Томас Закс хмыкнул. Он уже успел обратить внимание и на полку, наполненную сочинениями доктора Жардина, и на портрет эффектной блондинки – очевидно, жены хозяина. Закс понял, что находится в обществе одного из тех немногих людей, кто близок ему по духу.

– Мало кому из нас, доктор Жардин, удавалось выполнить эту задачу, – мрачно заметил он. – По крайней мере у вас, в отличие от меня, есть счастливая возможность продолжать свои попытки.


Катрин кружилась по комнате, глядя, как полы нового зеленого платья обвиваются вокруг ее ног. Она взглянула в высокое зеркало и улыбнулась. Это была новая улыбка, ранее ей несвойственная: слегка неуверенная, но очаровательная и излучающая тепло. Несколько спокойных дней, проведенных в доме Томаса Закса, подействовали на девочку благотворно. Под руководством своего великодушного наставника Катрин впервые в жизни начала интересоваться собственной внешностью.

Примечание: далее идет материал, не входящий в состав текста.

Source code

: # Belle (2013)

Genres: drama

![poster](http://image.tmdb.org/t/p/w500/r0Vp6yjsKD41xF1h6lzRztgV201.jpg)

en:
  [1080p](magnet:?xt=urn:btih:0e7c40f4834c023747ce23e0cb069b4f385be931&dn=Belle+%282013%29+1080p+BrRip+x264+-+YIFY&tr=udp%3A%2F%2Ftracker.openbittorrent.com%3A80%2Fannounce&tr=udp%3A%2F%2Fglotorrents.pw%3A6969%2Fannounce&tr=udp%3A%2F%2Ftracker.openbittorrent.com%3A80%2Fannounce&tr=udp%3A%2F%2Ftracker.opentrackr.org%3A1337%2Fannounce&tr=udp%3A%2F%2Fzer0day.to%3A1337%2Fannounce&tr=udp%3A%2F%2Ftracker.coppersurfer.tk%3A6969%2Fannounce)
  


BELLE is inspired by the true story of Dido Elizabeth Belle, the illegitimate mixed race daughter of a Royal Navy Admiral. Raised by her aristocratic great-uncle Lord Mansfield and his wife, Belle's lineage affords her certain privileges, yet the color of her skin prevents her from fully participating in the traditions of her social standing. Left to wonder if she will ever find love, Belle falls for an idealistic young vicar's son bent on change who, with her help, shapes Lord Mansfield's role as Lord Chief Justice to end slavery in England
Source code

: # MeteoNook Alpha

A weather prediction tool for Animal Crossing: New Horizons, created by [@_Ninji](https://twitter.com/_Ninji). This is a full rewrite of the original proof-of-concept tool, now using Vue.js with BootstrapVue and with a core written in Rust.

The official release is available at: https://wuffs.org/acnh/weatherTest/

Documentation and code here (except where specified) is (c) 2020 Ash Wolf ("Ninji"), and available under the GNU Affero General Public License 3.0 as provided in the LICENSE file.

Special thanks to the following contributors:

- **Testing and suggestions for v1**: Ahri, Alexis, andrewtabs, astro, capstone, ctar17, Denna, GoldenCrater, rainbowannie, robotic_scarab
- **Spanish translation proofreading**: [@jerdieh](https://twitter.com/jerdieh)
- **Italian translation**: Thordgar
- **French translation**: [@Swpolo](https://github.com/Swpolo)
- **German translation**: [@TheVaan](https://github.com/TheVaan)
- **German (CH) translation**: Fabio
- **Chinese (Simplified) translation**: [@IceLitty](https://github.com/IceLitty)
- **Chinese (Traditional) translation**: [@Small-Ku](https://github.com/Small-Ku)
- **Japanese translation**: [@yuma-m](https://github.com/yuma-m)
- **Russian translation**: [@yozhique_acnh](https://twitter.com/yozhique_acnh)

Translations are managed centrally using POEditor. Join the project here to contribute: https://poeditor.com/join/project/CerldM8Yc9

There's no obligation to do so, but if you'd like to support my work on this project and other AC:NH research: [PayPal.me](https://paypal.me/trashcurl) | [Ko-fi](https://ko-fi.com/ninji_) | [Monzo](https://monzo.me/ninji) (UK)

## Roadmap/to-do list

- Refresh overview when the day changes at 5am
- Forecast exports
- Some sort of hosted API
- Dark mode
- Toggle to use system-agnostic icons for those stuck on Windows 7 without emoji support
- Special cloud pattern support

То был здоровый нарциссизм. Катрин и прежде держалась очень самоуверенно, но это давалось ей усилием воли, было проявлением сильного характера, который в конечном итоге мог довести до крайности, как это произошло с Сильви. У Катрин под личиной спокойствия и достоинства скрывались чувство вины и робость. Внутри девочки жило съежившееся испуганное существо, твердо знающее, что не заслуживает любви. Томас научил Катрин видеть в себе самой и нечто иное, ценное, вызывающее восхищение. Закс пытался пробудить в девочке юную женщину. И Катрин почувствовала, что привлекательная девушка, отражающаяся в зеркале, ей нравится.

Вдвоем они отправились в самый большой универмаг Бостона. Там Закс уверенно набрал целый ворох платьев, юбок и блузок. Катрин должна была все их примерить.

– Но мне столько не нужно, – запротестовала она.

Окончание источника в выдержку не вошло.